For the last three years’ government has invested heavily in mechanizing the agricultural sector with over 280 tractors purchased in 2019.
However, these haven’t been fully utilized with only 15% of farmers able to access the mechanized equipment.
Eng. Okanya Boniface, the assistant commissioner engineering and mechanization at the Ministry of Agriculture, attributes this to limited skills among farmers to operate this equipment.
Agriculture is Uganda’s leading sector contributing over 44% of the country’s gross domestic product and the sector employs to over 80% of Uganda’s total population directly and indirectly.
Worryingly, however, over 99.4% smallholder farmers in Uganda still use traditional, rudimentary and obsolete technologies for production and post-harvest operations and this has kept the sector at subsistence agriculture level.
Engineer Okanya argues, “Poor agricultural mechanization is one of the biggest hindrances to transforming Uganda’s agriculture from subsistence agriculture to commercial agriculture and as a ministry we have embarked of changing the status quo."
As one of the ways of promoting increased agricultural production and productivity, the Ministry of Agriculture has stepped up its investment in agricultural mechanization where different farmer groups were given different machines.
Joy kabatsi, state minister for Animal Industry, says, “Currently 280 farmer groups have been given tractors while others have the small man handled tractors that are used by small scale farmers."
The challenge of how to use this new technology is holding back many farmers though.
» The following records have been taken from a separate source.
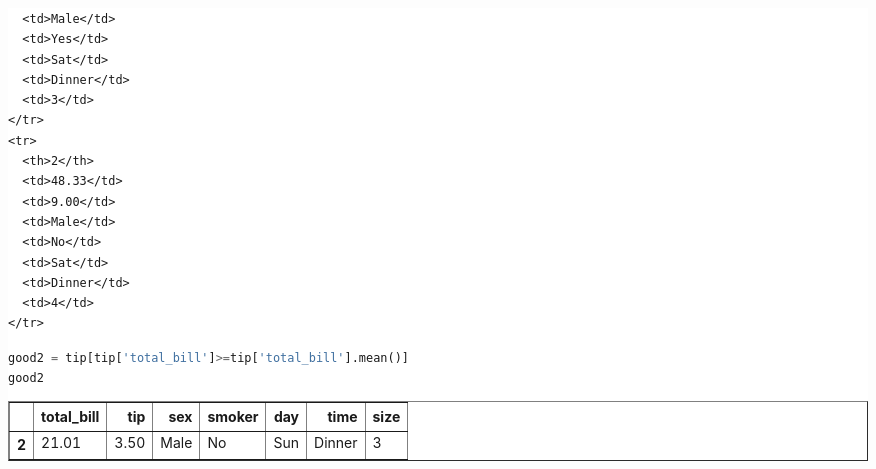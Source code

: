       <td>Male</td>
      <td>Yes</td>
      <td>Sat</td>
      <td>Dinner</td>
      <td>3</td>
    </tr>
    <tr>
      <th>2</th>
      <td>48.33</td>
      <td>9.00</td>
      <td>Male</td>
      <td>No</td>
      <td>Sat</td>
      <td>Dinner</td>
      <td>4</td>
    </tr>
  </tbody>
</table>
</div>




```python
good2 = tip[tip['total_bill']>=tip['total_bill'].mean()]
good2
```




<div>
<style scoped>
    .dataframe tbody tr th:only-of-type {
        vertical-align: middle;
    }

    .dataframe tbody tr th {
        vertical-align: top;
    }

    .dataframe thead th {
        text-align: right;
    }
</style>
<table border="1" class="dataframe">
  <thead>
    <tr style="text-align: right;">
      <th></th>
      <th>total_bill</th>
      <th>tip</th>
      <th>sex</th>
      <th>smoker</th>
      <th>day</th>
      <th>time</th>
      <th>size</th>
    </tr>
  </thead>
  <tbody>
    <tr>
      <th>2</th>
      <td>21.01</td>
      <td>3.50</td>
      <td>Male</td>
      <td>No</td>
      <td>Sun</td>
      <td>Dinner</td>
      <td>3</td>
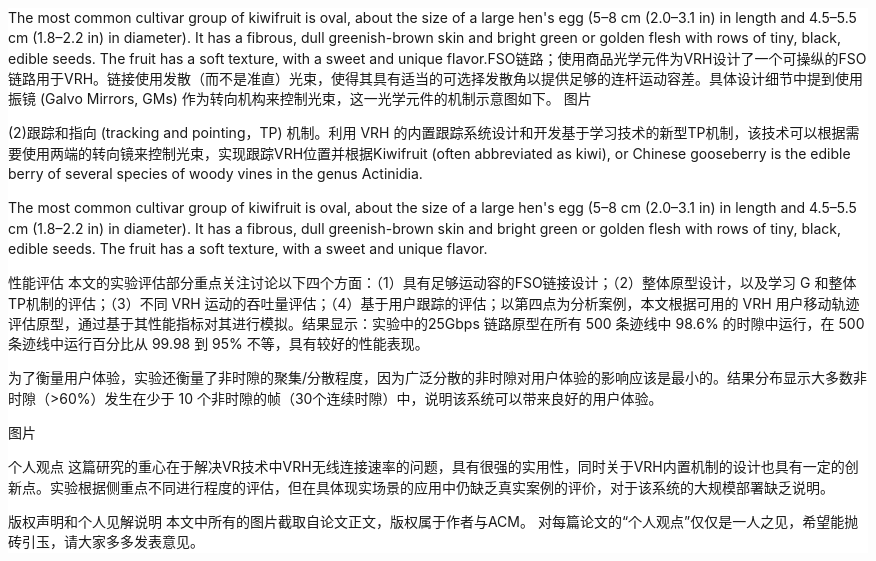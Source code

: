 
The most common cultivar group of kiwifruit is oval, about the size of a large
hen's egg (5–8 cm (2.0–3.1 in) in length and 4.5–5.5 cm (1.8–2.2 in) in
diameter). It has a fibrous, dull greenish-brown skin and bright green or
golden flesh with rows of tiny, black, edible seeds. The fruit has a soft
texture, with a sweet and unique flavor.FSO链路；使用商品光学元件为VRH设计了一个可操纵的FSO链路用于VRH。链接使用发散（而不是准直）光束，使得其具有适当的可选择发散角以提供足够的连杆运动容差。具体设计细节中提到使用振镜 (Galvo Mirrors, GMs) 作为转向机构来控制光束，这一光学元件的机制示意图如下。
图片

(2)跟踪和指向 (tracking and pointing，TP) 机制。利用 VRH 的内置跟踪系统设计和开发基于学习技术的新型TP机制，该技术可以根据需要使用两端的转向镜来控制光束，实现跟踪VRH位置并根据Kiwifruit (often abbreviated as kiwi), or Chinese gooseberry is the edible
berry of several species of woody vines in the genus Actinidia.

The most common cultivar group of kiwifruit is oval, about the size of a large
hen's egg (5–8 cm (2.0–3.1 in) in length and 4.5–5.5 cm (1.8–2.2 in) in
diameter). It has a fibrous, dull greenish-brown skin and bright green or
golden flesh with rows of tiny, black, edible seeds. The fruit has a soft
texture, with a sweet and unique flavor.

性能评估
本文的实验评估部分重点关注讨论以下四个方面：（1）具有足够运动容的FSO链接设计；（2）整体原型设计，以及学习 G 和整体 TP机制的评估；（3）不同 VRH 运动的吞吐量评估；（4）基于用户跟踪的评估；以第四点为分析案例，本文根据可用的 VRH 用户移动轨迹评估原型，通过基于其性能指标对其进行模拟。结果显示：实验中的25Gbps 链路原型在所有 500 条迹线中 98.6% 的时隙中运行，在 500 条迹线中运行百分比从 99.98 到 95% 不等，具有较好的性能表现。

为了衡量用户体验，实验还衡量了非时隙的聚集/分散程度，因为广泛分散的非时隙对用户体验的影响应该是最小的。结果分布显示大多数非时隙（>60%）发生在少于 10 个非时隙的帧（30个连续时隙）中，说明该系统可以带来良好的用户体验。

图片

个人观点
这篇研究的重心在于解决VR技术中VRH无线连接速率的问题，具有很强的实用性，同时关于VRH内置机制的设计也具有一定的创新点。实验根据侧重点不同进行程度的评估，但在具体现实场景的应用中仍缺乏真实案例的评价，对于该系统的大规模部署缺乏说明。

版权声明和个人见解说明
本文中所有的图片截取自论文正文，版权属于作者与ACM。
对每篇论文的“个人观点”仅仅是一人之见，希望能抛砖引玉，请大家多多发表意见。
This is why, “When you add the old and new tractors, the country has over 4500 tractors most of which are not in use as farmers don’t know how to operate these machines," Okanya says. This means most of these machines are sitting unused.
To address the gap, the ministry has started training tractor operators that transfer the skills to farmers in their groups.
These are being taken through the different skills of driving and maintaining the tractors.
Shuwu Michael, value chain development officer NAADS, says, "Each of these tractors require 2 operators therefore we are training 560 tractor operators for the start until we attain the required number of tractor operators."
This year government is to add on the number of both heavy duty tractors and also the small man handled tractors.